И вдруг все мое тело жутко передернуло. Я опустил глаза и увидел, что она взяла у меня в рот. Кошмар... Я содрогнулся, будто пронзенный холодными иглами. Ощущение такое, что на член положила разрезанную дохлую рыбину. Я подскочил, врезал ей по роже, натянул штаны на подкашивающиеся ноги и пошел к выходу.
— А мои шестьдесят долларов, ты, сволочь? — закричала она.
— А моя невинность? — отвечал я, спускаясь.

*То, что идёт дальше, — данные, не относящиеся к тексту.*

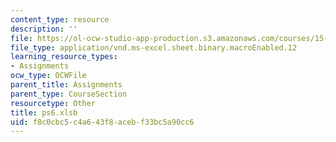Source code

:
 ```yaml
---
content_type: resource
description: ''
file: https://ol-ocw-studio-app-production.s3.amazonaws.com/courses/15-053-optimization-methods-in-management-science-spring-2013/f8c0cbc5c4a643f8acebf33bc5a90cc6_ps6.xlsb
file_type: application/vnd.ms-excel.sheet.binary.macroEnabled.12
learning_resource_types:
- Assignments
ocw_type: OCWFile
parent_title: Assignments
parent_type: CourseSection
resourcetype: Other
title: ps6.xlsb
uid: f8c0cbc5-c4a6-43f8-aceb-f33bc5a90cc6
---
```

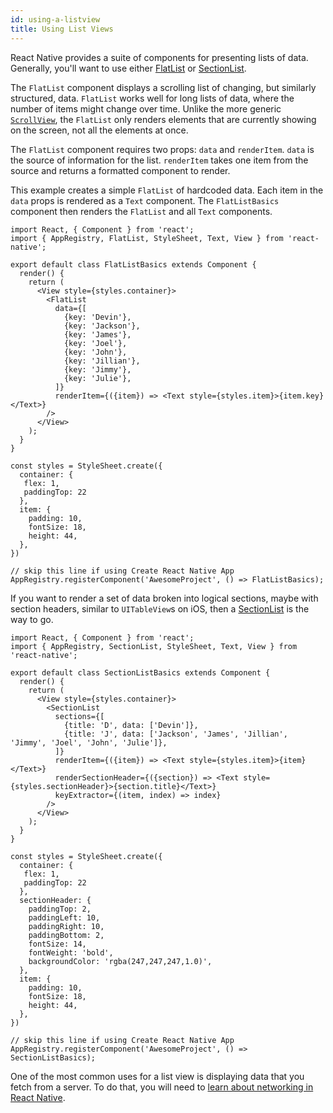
 ```yaml
---
id: using-a-listview
title: Using List Views
---
```


React Native provides a suite of components for presenting lists of data. Generally, you'll want to use either [FlatList](flatlist.md) or [SectionList](sectionlist.md).

The `FlatList` component displays a scrolling list of changing, but similarly structured, data. `FlatList` works well for long lists of data, where the number of items might change over time. Unlike the more generic [`ScrollView`](using-a-scrollview.md), the `FlatList` only renders elements that are currently showing on the screen, not all the elements at once.

The `FlatList` component requires two props: `data` and `renderItem`. `data` is the source of information for the list. `renderItem` takes one item from the source and returns a formatted component to render.

This example creates a simple `FlatList` of hardcoded data. Each item in the `data` props is rendered as a `Text` component. The `FlatListBasics` component then renders the `FlatList` and all `Text` components.

```SnackPlayer name=FlatList%20Basics
import React, { Component } from 'react';
import { AppRegistry, FlatList, StyleSheet, Text, View } from 'react-native';

export default class FlatListBasics extends Component {
  render() {
    return (
      <View style={styles.container}>
        <FlatList
          data={[
            {key: 'Devin'},
            {key: 'Jackson'},
            {key: 'James'},
            {key: 'Joel'},
            {key: 'John'},
            {key: 'Jillian'},
            {key: 'Jimmy'},
            {key: 'Julie'},
          ]}
          renderItem={({item}) => <Text style={styles.item}>{item.key}</Text>}
        />
      </View>
    );
  }
}

const styles = StyleSheet.create({
  container: {
   flex: 1,
   paddingTop: 22
  },
  item: {
    padding: 10,
    fontSize: 18,
    height: 44,
  },
})

// skip this line if using Create React Native App
AppRegistry.registerComponent('AwesomeProject', () => FlatListBasics);
```

If you want to render a set of data broken into logical sections, maybe with section headers, similar to `UITableView`s on iOS, then a [SectionList](sectionlist.md) is the way to go.

```SnackPlayer name=SectionList%20Basics
import React, { Component } from 'react';
import { AppRegistry, SectionList, StyleSheet, Text, View } from 'react-native';

export default class SectionListBasics extends Component {
  render() {
    return (
      <View style={styles.container}>
        <SectionList
          sections={[
            {title: 'D', data: ['Devin']},
            {title: 'J', data: ['Jackson', 'James', 'Jillian', 'Jimmy', 'Joel', 'John', 'Julie']},
          ]}
          renderItem={({item}) => <Text style={styles.item}>{item}</Text>}
          renderSectionHeader={({section}) => <Text style={styles.sectionHeader}>{section.title}</Text>}
          keyExtractor={(item, index) => index}
        />
      </View>
    );
  }
}

const styles = StyleSheet.create({
  container: {
   flex: 1,
   paddingTop: 22
  },
  sectionHeader: {
    paddingTop: 2,
    paddingLeft: 10,
    paddingRight: 10,
    paddingBottom: 2,
    fontSize: 14,
    fontWeight: 'bold',
    backgroundColor: 'rgba(247,247,247,1.0)',
  },
  item: {
    padding: 10,
    fontSize: 18,
    height: 44,
  },
})

// skip this line if using Create React Native App
AppRegistry.registerComponent('AwesomeProject', () => SectionListBasics);
```

One of the most common uses for a list view is displaying data that you fetch from a server. To do that, you will need to [learn about networking in React Native](network.md).
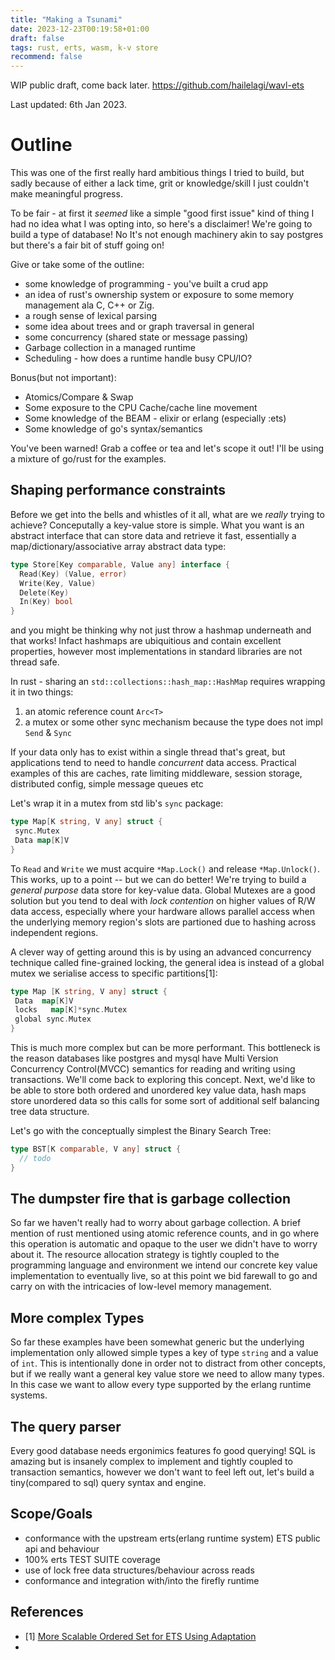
 ```yaml
---
title: "Making a Tsunami"
date: 2023-12-23T00:19:58+01:00
draft: false
tags: rust, erts, wasm, k-v store
recommend: false
---
```


WIP public draft, come back later. <https://github.com/hailelagi/wavl-ets>

Last updated: 6th Jan 2023.

# Outline

This was one of the first really hard ambitious things I tried to build, but sadly because of
either a lack time, grit or knowledge/skill I just couldn't make meaningful progress.

To be fair - at first it _seemed_ like a simple "good first issue" kind of thing I had no idea what I was opting into, so here's a disclaimer!
We're going to build a type of database! No It's not enough machinery akin to say postgres but there's a fair bit of stuff going on!

Give or take some of the outline:

- some knowledge of programming - you've built a crud app
- an idea of rust's ownership system or exposure to some memory management ala C, C++ or Zig.
- a rough sense of lexical parsing
- some idea about trees and or graph traversal in general
- some concurrency (shared state or message passing)
- Garbage collection in a managed runtime
- Scheduling - how does a runtime handle busy CPU/IO?

Bonus(but not important):

- Atomics/Compare & Swap
- Some exposure to the CPU Cache/cache line movement
- Some knowledge of the BEAM - elixir or erlang (especially :ets)
- Some knowledge of go's syntax/semantics

You've been warned! Grab a coffee or tea and let's scope it out! I'll be using a mixture of go/rust for the examples.

## Shaping performance constraints

Before we get into the bells and whistles of it all, what are we _really_ trying to achieve? Conceputally a key-value store is simple.
What you want is an abstract interface that can store data and retrieve it fast, essentially a map/dictionary/associative array abstract data type:

```go
type Store[Key comparable, Value any] interface {
  Read(Key) (Value, error)
  Write(Key, Value)
  Delete(Key)
  In(Key) bool
}
```

and you might be thinking why not just throw a hashmap underneath and that works! Infact hashmaps are ubiquitious and contain excellent
properties, however most implementations in standard libraries are not thread safe.

In rust - sharing an `std::collections::hash_map::HashMap` requires wrapping it in two things:

1. an atomic reference count `Arc<T>`
2. a mutex or some other sync mechanism because the type does not impl `Send` & `Sync`

If your data only has to exist within a single thread that's great, but applications tend to need to handle _concurrent_ data access.
Practical examples of this are caches, rate limiting middleware, session storage, distributed config, simple message queues etc

Let's wrap it in a mutex from std lib's `sync` package:

```go
type Map[K string, V any] struct {
 sync.Mutex
 Data map[K]V
}
```

To `Read` and `Write` we must acquire `*Map.Lock()` and release `*Map.Unlock()`. This works, up to a point --
but we can do better! We're trying to build a _general purpose_ data store for
key-value data. Global Mutexes are a good solution but you tend to deal with _lock contention_ on higher values of R/W data access,
especially where your hardware allows parallel access when the underlying memory region's slots are partioned due to hashing across independent regions.

A clever way of getting around this is by using an advanced concurrency technique called fine-grained locking, the general idea is instead of a global mutex
we serialise access to specific partitions[1]:

```go
type Map [K string, V any] struct {
 Data  map[K]V
 locks   map[K]*sync.Mutex
 global sync.Mutex
}
```

This is much more complex but can be more performant. This bottleneck is the reason databases like postgres and mysql have Multi Version Concurrency Control(MVCC)
semantics for reading and writing using transactions. We'll come back to exploring this concept. Next, we'd like to be able to store both ordered and unordered key
value data, hash maps store unordered data so this calls for some sort of additional self balancing tree data structure.

Let's go with the conceptually simplest the Binary Search Tree:

```go
type BST[K comparable, V any] struct {
  // todo
}
```

## The dumpster fire that is garbage collection

So far we haven't really had to worry about garbage collection. A brief mention of rust mentioned using atomic reference counts, and in go where this operation
is automatic and opaque to the user we didn't have to worry about it. The resource allocation strategy is tightly coupled to the programming language and environment
we intend our concrete key value implementation to eventually live, so at this point we bid farewall to go and carry on with the intricacies of
low-level memory management.

## More complex Types

So far these examples have been somewhat generic but the underlying implementation only allowed simple types a key of type `string` and a value of `int`.
This is intentionally done in order not to distract from other concepts, but if we really want a general key value store we need to allow many types.
In this case we want to allow every type supported by the erlang runtime systems.

## The query parser

Every good database needs ergonimics features fo good querying! SQL is amazing but is insanely complex to implement and tightly coupled to transaction semantics,
however we don't want to feel left out, let's build a tiny(compared to sql) query syntax and engine.

## Scope/Goals

- conformance with the upstream erts(erlang runtime system) ETS public api and behaviour
- 100% erts TEST SUITE coverage
- use of lock free data structures/behaviour across reads
- conformance and integration with/into the firefly runtime

## References

- [1] [More Scalable Ordered Set for ETS Using Adaptation](https://doi.org/10.1145/2633448.2633455)
-
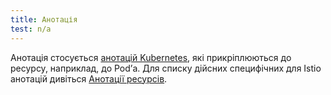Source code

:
 ```yaml
---
title: Анотація
test: n/a
---
```


Анотація стосується [анотацій Kubernetes](https://kubernetes.io/docs/concepts/overview/working-with-objects/annotations/), які прикріплюються до ресурсу, наприклад, до Podʼа. Для списку дійсних специфічних для Istio анотацій дивіться [Анотації ресурсів](/docs/reference/config/annotations/).
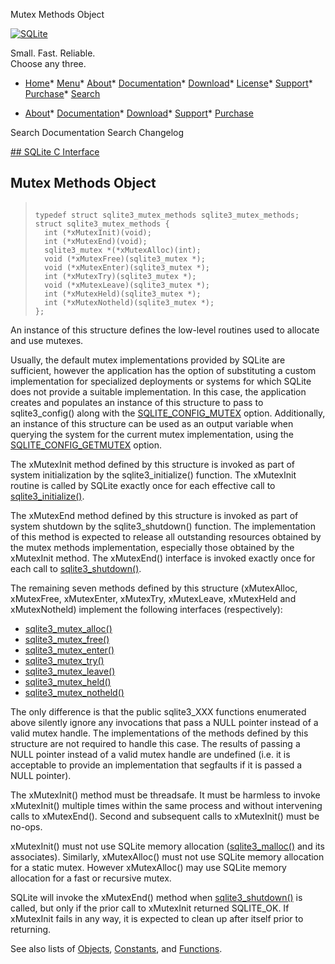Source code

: 




Mutex Methods Object




[![SQLite](../images/sqlite370_banner.gif)](../index.html)


Small. Fast. Reliable.  
Choose any three.


* [Home](../index.html)* [Menu](javascript:void(0))* [About](../about.html)* [Documentation](../docs.html)* [Download](../download.html)* [License](../copyright.html)* [Support](../support.html)* [Purchase](../prosupport.html)* [Search](javascript:void(0))




* [About](../about.html)* [Documentation](../docs.html)* [Download](../download.html)* [Support](../support.html)* [Purchase](../prosupport.html)






Search Documentation
Search Changelog









[## SQLite C Interface](../c3ref/intro.html)
## Mutex Methods Object




> ```
> 
> typedef struct sqlite3_mutex_methods sqlite3_mutex_methods;
> struct sqlite3_mutex_methods {
>   int (*xMutexInit)(void);
>   int (*xMutexEnd)(void);
>   sqlite3_mutex *(*xMutexAlloc)(int);
>   void (*xMutexFree)(sqlite3_mutex *);
>   void (*xMutexEnter)(sqlite3_mutex *);
>   int (*xMutexTry)(sqlite3_mutex *);
>   void (*xMutexLeave)(sqlite3_mutex *);
>   int (*xMutexHeld)(sqlite3_mutex *);
>   int (*xMutexNotheld)(sqlite3_mutex *);
> };
> 
> ```



An instance of this structure defines the low\-level routines
used to allocate and use mutexes.


Usually, the default mutex implementations provided by SQLite are
sufficient, however the application has the option of substituting a custom
implementation for specialized deployments or systems for which SQLite
does not provide a suitable implementation. In this case, the application
creates and populates an instance of this structure to pass
to sqlite3\_config() along with the [SQLITE\_CONFIG\_MUTEX](../c3ref/c_config_covering_index_scan.html#sqliteconfigmutex) option.
Additionally, an instance of this structure can be used as an
output variable when querying the system for the current mutex
implementation, using the [SQLITE\_CONFIG\_GETMUTEX](../c3ref/c_config_covering_index_scan.html#sqliteconfiggetmutex) option.


The xMutexInit method defined by this structure is invoked as
part of system initialization by the sqlite3\_initialize() function.
The xMutexInit routine is called by SQLite exactly once for each
effective call to [sqlite3\_initialize()](../c3ref/initialize.html).


The xMutexEnd method defined by this structure is invoked as
part of system shutdown by the sqlite3\_shutdown() function. The
implementation of this method is expected to release all outstanding
resources obtained by the mutex methods implementation, especially
those obtained by the xMutexInit method. The xMutexEnd()
interface is invoked exactly once for each call to [sqlite3\_shutdown()](../c3ref/initialize.html).


The remaining seven methods defined by this structure (xMutexAlloc,
xMutexFree, xMutexEnter, xMutexTry, xMutexLeave, xMutexHeld and
xMutexNotheld) implement the following interfaces (respectively):


* [sqlite3\_mutex\_alloc()](../c3ref/mutex_alloc.html)
* [sqlite3\_mutex\_free()](../c3ref/mutex_alloc.html)
* [sqlite3\_mutex\_enter()](../c3ref/mutex_alloc.html)
* [sqlite3\_mutex\_try()](../c3ref/mutex_alloc.html)
* [sqlite3\_mutex\_leave()](../c3ref/mutex_alloc.html)
* [sqlite3\_mutex\_held()](../c3ref/mutex_held.html)
* [sqlite3\_mutex\_notheld()](../c3ref/mutex_held.html)



The only difference is that the public sqlite3\_XXX functions enumerated
above silently ignore any invocations that pass a NULL pointer instead
of a valid mutex handle. The implementations of the methods defined
by this structure are not required to handle this case. The results
of passing a NULL pointer instead of a valid mutex handle are undefined
(i.e. it is acceptable to provide an implementation that segfaults if
it is passed a NULL pointer).


The xMutexInit() method must be threadsafe. It must be harmless to
invoke xMutexInit() multiple times within the same process and without
intervening calls to xMutexEnd(). Second and subsequent calls to
xMutexInit() must be no\-ops.


xMutexInit() must not use SQLite memory allocation ([sqlite3\_malloc()](../c3ref/free.html)
and its associates). Similarly, xMutexAlloc() must not use SQLite memory
allocation for a static mutex. However xMutexAlloc() may use SQLite
memory allocation for a fast or recursive mutex.


SQLite will invoke the xMutexEnd() method when [sqlite3\_shutdown()](../c3ref/initialize.html) is
called, but only if the prior call to xMutexInit returned SQLITE\_OK.
If xMutexInit fails in any way, it is expected to clean up after itself
prior to returning.


See also lists of
 [Objects](../c3ref/objlist.html),
 [Constants](../c3ref/constlist.html), and
 [Functions](../c3ref/funclist.html).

Джини Уолш получил два года программы Рокфеллера за продажу наркотиков. А это значит, что его посадили в тюрьму для джанки, и на этом программа заканчивается — камера и все с ней связанное, никаких медитаций-тренингов, ничего. Его жена попросила меня приносить ей еженедельно пять пакетиков, и я всегда приношу, хотя она сама не употребляет, а я никогда не покупаю для несидящих. Исключительно по соображениям нравственности. Но я балдею от ее аферы: то есть она пересыпает содержимое пяти пакетиков в один и на свиданках, прощаясь с Джини, вцеловывает мешочек ему в рот. Затем он должен перепрятать его к себе в жопу, поскольку перед возвращением в камеру его обыскивают голышом, начиная со рта. Проделать все необходимо быстро, ведь, запалившись, подставишь и жену. Одна проблема — протащить технику, и нужно умудриться заныкать все в заднице, невзирая на ее размеры. Лишь у одного чела во всей камере получилось пронести набор, и, чтобы им воспользоваться, ты должен отдать ему пол своего запаса. Но теперь Джини получил все необходимое от освободившегося мужика, и у него все ништяк. Мне кажется, что если бы я завис в тюрьме на два года, я бы повесился через пару недель, так как джанк необходим мне ежеминутно. Я бы с ума сошел.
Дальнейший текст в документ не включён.